During a television interview Sunday, Rep. Mike Rogers (R-Mich.), chairman… (Manuel Balce Ceneta / Associated…)
WASHINGTON – U.S. intelligence agencies don’t see signs that Syrian President Bashar Assad is losing his grip on power, said the chairman of the House intelligence committee during a television interview Sunday.
“We don’t see Assad’s inner circle crumbling,” said Rep. Mike Rogers (R-Mich.), chairman of the House Permanent Select Committee on Intelligence on CNN’s "State of the Union" with Candy Crowley.
In fact, the Syrian leadership believes they are “winning” against the armed rebels trying to topple the government, said Rogers, citing U.S. intelligence reports.
The United States and the international community have been under heavy pressure to act as Syria's brutal crackdown on armed rebels has left thousands dead. According to the United Nations, some 9,000 people have died in Syria since a protest movement inspired by the Arab Spring gave way to violent clashes last year.
After a meeting about the Syrian conflict in Istanbul on Saturday, Secretary of State Hillary Clinton said that Syria would face “serious consequences” if the government did not stop killing “fellow citizens.”
But what those consequences may be is unclear.
The Free Syrian Army, an armed faction of the rebellion, has repeatedly called for the international community to give them heavy weapons to oppose the tanks and missiles of the Syrian military.
The United States has stopped short of arming the Syrian rebels. Clinton said Saturday that the United States and other nations are sending “communications equipment” to aid the opposition.

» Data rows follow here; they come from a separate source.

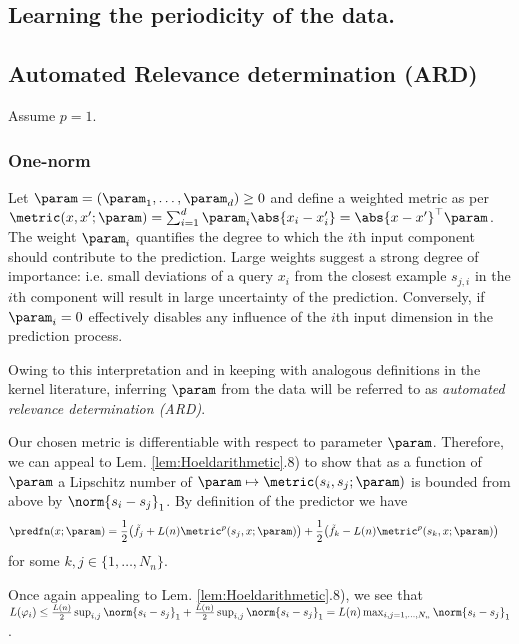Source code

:  \subsection{Learning the periodicity of the data.}
 
 
 
 \subsection{Automated Relevance determination (ARD) }
 Assume $p=1$.
 
 \subsubsection{One-norm}
 Let $\param =  (\param_1,\ldots,\param_d) \geq 0$ and define a weighted metric as per $\metric(x,x';\param) = \sum_{i=1}^d \param_i \abs{x_i-x_i'} = \abs{x-x'}^\top \param$. The weight $\param_i$ quantifies the degree to which the $i$th input component should contribute to the prediction. Large weights suggest a strong degree of importance: i.e. small deviations of a query $x_i$ from the closest example $s_{j,i}$ in the $i$th component will result in large uncertainty of the prediction. Conversely, if $\param_i=0$ effectively disables any influence of the $i$th input dimension in the prediction process.
 
Owing to this interpretation and in keeping with analogous definitions in the kernel literature, inferring $\param$ from the data will be referred to as \emph{automated relevance determination (ARD)}. 

Our chosen metric is differentiable with respect to parameter $\param$. Therefore, we can appeal to Lem. \ref{lem:Hoeldarithmetic}.8) to show that as a function of $\param$ a Lipschitz number of $\param \mapsto \metric(s_i,s_j;\param)$ is bounded from above by 
$\norm{s_i-s_j} _1$. By definition of the predictor we have \begin{align}
\predfn(x;\param) &= \frac 1 2 \bigl( \tilde f_j + L(n) \metric^p(s_j,x;\param)   \bigr) + \frac 1 2 \bigl( \tilde  f_k - L(n) \metric^p(s_k,x;\param) \bigr)
\end{align}
for some $k,j \in\{1,\ldots,N_n\}$.

Once again appealing to Lem. \ref{lem:Hoeldarithmetic}.8), we see that 
$L(\varphi_i) \leq \frac {L(n)} 2 \sup_{i,j} \norm{s_i-s_j} _1+ \frac {L(n)} 2 \sup_{i,j} \norm{s_i-s_j} _1 = {L(n)} \max_{i,j=1,...,N_n} \norm{s_i-s_j} _1$.

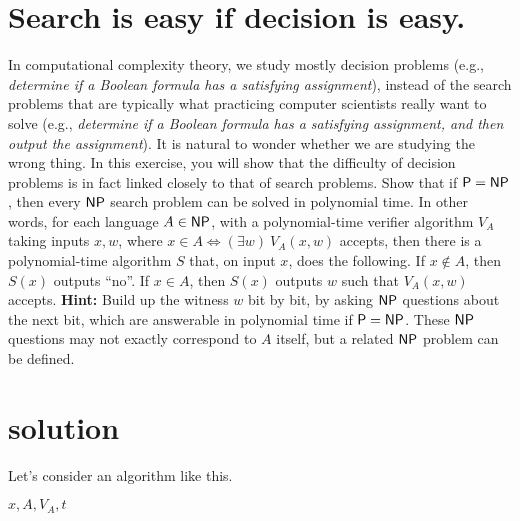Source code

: 

\maketitle
\thispagestyle{firststyle}
\vspace{-2.0cm}

\section*{Search is easy if decision is easy.}
    In computational complexity theory, we study mostly decision problems
    (e.g., \emph{determine if a Boolean formula has a satisfying assignment}),
    instead of the search problems that are typically what practicing computer scientists really want to solve
    (e.g., \emph{determine if a Boolean formula has a satisfying assignment, and then output the assignment}).
    It is natural to wonder whether we are studying the wrong thing.
    In this exercise, you will show that the difficulty of decision problems is in fact linked closely to that of search problems.
        Show that if $\mathsf{P} = \mathsf{NP}$, then every $\mathsf{NP}$ search problem can be solved in polynomial time.
    In other words, for each language $A \in \mathsf{NP}$, with a polynomial-time verifier algorithm $V_A$ taking inputs $x,w$, where $x \in A \iff (\exists w)\ V_A(x,w)$ accepts, then there is a polynomial-time algorithm $S$ that, on input $x$, does the following.
    If $x \not\in A$, then $S(x)$ outputs ``no''.
    If $x \in A$, then $S(x)$ outputs $w$ such that $V_A(x,w)$ accepts.
        {\bf Hint:}
    Build up the witness $w$ bit by bit, by asking $\mathsf{NP}$ questions about the next bit, which are answerable in polynomial time if $\mathsf{P} = \mathsf{NP}$.
    These $\mathsf{NP}$ questions may not exactly correspond to $A$ itself, but a related $\mathsf{NP}$ problem can be defined.


\section*{solution}
Let's consider an algorithm like this.
\begin{algorithm}
\caption{$S(x)$} 
\begin{algorithmic}[]
\Require $x, A, V_A, t$
 
\EndIf
{}
\EndWhile
{}
\end{algorithmic}
\end{algorithm}

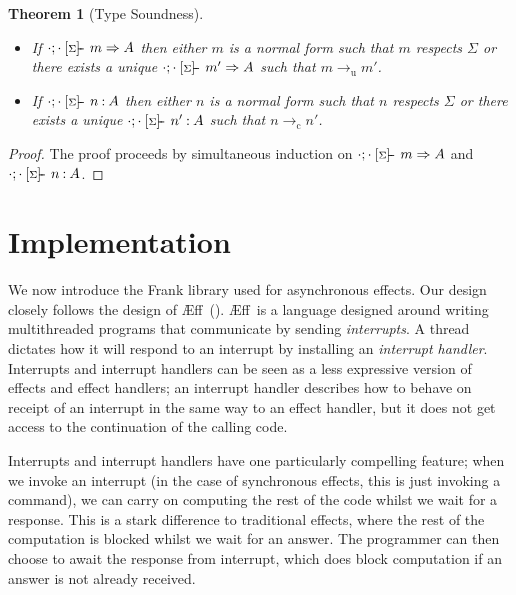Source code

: \documentclass[msc,deptreport,cs]{infthesis} %
\newtheorem{theorem}{Theorem}
\newcommand\aeff{{\AE}ff\xspace}
\newcommand{\sigentails}[1]{\mathbin{[{\text{\scriptsize ${#1}$}}]\hspace{-0.4ex}\text{-\!-}}\,}
\newcommand{\inferbase}[5]{#1; #3 \mathbin{#2} {#4} \Rightarrow {#5}}
\newcommand{\checkbase}[5]{#1; #3 \mathbin{#2} #5 \mathbin{:} #4}
\newcommand{\makes}[5]{\inferbase{#1}{\sigentails{#3}}{#2}{#4}{#5}}
\newcommand{\has}[5]{\checkbase{#1}{\sigentails{#3}}{#2}{#4}{#5}}
\newcommand{\infers}{\makes}
\newcommand{\checks}{\has}
\newcommand{\sigs}{\Sigma}
\newcommand{\nowt}{\emptyset}
\newcommand{\stepstou}{\longrightarrow_{\mathrm{u}}}
\newcommand{\stepstoc}{\longrightarrow_{\mathrm{c}}}
\begin{document}
\begin{theorem}[Type Soundness]\label{thm:soundness}
\begin{itemize}
\\
\item If $\infers{\cdot}{\cdot}{\sigs}{m}{A}$ then either $m$ is a normal form
  such that $m$ respects $\sigs$ or there exists a unique
  $\infers{\cdot}{\cdot}{\sigs}{m'}{A}$ such that $m \stepstou m'$.
\item If $\checks{\cdot}{\cdot}{\sigs}{A}{n}$ then either $n$ is a normal form
  such that $n$ respects $\sigs$ or there exists a unique
  $\checks{\cdot}{\cdot}{\sigs}{A}{n'}$ such that $n \stepstoc n'$.
\end{itemize}
\end{theorem}

\begin{proof}
The proof proceeds by simultaneous induction on
$\infers{\cdot}{\cdot}{\sigs}{m}{A}$ and $\checks{\cdot}{\cdot}{\sigs}{A}{n}$.
\end{proof}


\chapter{Implementation}
\label{chap:Implementation}

We now introduce the Frank library used for asynchronous effects.
%
Our design closely follows the design of \aeff~(\cite{ahman2020asynchronous}).
\aeff~is a language designed around writing multithreaded programs that
communicate by sending \emph{interrupts}. A thread dictates how it will respond
to an interrupt by installing an \emph{interrupt handler}.
%
Interrupts and interrupt handlers can be seen as a less expressive version of
effects and effect handlers; an interrupt handler describes how to behave on
receipt of an interrupt in the same way to an effect handler, but it does not
get access to the continuation of the calling code.

Interrupts and interrupt handlers have one particularly compelling feature; when
we invoke an interrupt (in the case of synchronous effects, this is just
invoking a command), we can carry on computing the rest of the code whilst we
wait for a response. This is a stark difference to traditional effects, where
the rest of the computation is blocked whilst we wait for an answer. The
programmer can then choose to await the response from interrupt, which does
block computation if an answer is not already received.
\end{document}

Speaking in Washington on Sunday, Rogers said that arming the rebels is probably not a good idea, mainly because we just don’t know who they are."

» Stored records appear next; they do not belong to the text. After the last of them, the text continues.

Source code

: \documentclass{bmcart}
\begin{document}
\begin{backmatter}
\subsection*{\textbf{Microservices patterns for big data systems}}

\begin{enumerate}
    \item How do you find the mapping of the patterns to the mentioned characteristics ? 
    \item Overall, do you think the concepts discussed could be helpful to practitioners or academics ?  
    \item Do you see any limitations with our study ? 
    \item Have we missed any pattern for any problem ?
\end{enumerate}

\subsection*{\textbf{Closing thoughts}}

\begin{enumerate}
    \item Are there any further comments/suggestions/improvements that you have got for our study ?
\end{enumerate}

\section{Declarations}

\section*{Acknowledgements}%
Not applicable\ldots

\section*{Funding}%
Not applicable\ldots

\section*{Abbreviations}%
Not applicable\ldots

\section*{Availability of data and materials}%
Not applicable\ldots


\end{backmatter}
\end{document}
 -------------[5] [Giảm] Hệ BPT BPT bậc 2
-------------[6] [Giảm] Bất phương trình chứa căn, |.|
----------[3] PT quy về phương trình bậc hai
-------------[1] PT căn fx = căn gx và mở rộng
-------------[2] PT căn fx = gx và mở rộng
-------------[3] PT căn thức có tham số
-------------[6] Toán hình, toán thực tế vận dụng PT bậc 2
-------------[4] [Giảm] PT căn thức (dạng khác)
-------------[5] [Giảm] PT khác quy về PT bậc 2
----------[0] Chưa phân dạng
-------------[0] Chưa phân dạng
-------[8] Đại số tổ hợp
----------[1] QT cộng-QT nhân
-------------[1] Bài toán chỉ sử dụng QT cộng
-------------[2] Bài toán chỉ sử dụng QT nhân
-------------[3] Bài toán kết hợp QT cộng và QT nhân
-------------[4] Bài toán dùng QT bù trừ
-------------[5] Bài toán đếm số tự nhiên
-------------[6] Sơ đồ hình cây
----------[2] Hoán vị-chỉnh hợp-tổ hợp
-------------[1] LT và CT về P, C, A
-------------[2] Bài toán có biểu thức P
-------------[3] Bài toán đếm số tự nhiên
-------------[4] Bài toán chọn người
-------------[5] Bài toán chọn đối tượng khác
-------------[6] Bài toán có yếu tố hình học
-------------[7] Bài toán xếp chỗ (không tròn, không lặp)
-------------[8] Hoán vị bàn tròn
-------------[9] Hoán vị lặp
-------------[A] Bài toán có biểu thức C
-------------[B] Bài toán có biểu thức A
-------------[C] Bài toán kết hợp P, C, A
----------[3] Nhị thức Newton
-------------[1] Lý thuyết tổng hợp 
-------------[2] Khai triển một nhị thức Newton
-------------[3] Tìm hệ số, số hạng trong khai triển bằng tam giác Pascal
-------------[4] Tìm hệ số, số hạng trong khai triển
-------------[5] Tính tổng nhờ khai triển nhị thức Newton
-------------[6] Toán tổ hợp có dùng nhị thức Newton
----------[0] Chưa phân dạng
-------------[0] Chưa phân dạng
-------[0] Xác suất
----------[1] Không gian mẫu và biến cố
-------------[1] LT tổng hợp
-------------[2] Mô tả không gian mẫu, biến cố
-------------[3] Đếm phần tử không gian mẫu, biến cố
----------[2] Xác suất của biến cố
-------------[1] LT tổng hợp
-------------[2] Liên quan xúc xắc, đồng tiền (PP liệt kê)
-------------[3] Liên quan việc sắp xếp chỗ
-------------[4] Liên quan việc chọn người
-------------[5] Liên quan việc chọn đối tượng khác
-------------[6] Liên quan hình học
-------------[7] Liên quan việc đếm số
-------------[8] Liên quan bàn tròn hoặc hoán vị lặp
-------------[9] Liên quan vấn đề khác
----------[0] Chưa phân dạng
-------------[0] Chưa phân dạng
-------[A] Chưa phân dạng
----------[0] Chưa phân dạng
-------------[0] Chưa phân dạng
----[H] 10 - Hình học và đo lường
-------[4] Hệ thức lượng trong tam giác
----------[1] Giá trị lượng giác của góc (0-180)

U.S. intelligence officials are concerned about members of Al Qaeda in Iraq moving into Syria to assist the rebellion.
The Assad regime also continues to be propped up with support from Russia and Iran, as both countries see Syria as a critical “toe hold” in the Middle East, Rogers said.
Speaking of Iran’s uranium-enrichment program, Rogers applauded the White House for tightening oil sanctions to deter Iran from pursuing a nuclear weapon. But the Obama administration needs to do more to “clearly demonstrate that the military option is on the table,” he said.
Rogers suggested steps such as launching U.S. military exercises in the region as a show of force.
U.S. and Iranian officials are scheduled to meet in Istanbul on April 13 to discuss steps Iran might take to assure the international community that it is not pursuing a nuclear weapon. Those discussions will demonstrate how serious Iran is about changing course.
“It is up to Iran’s leaders to make the right choice,” Clinton said on Saturday. “So far they have given little reason for confidence. What is certain is that Iran’s window to seek and obtain a peaceful resolution will not remain open forever.”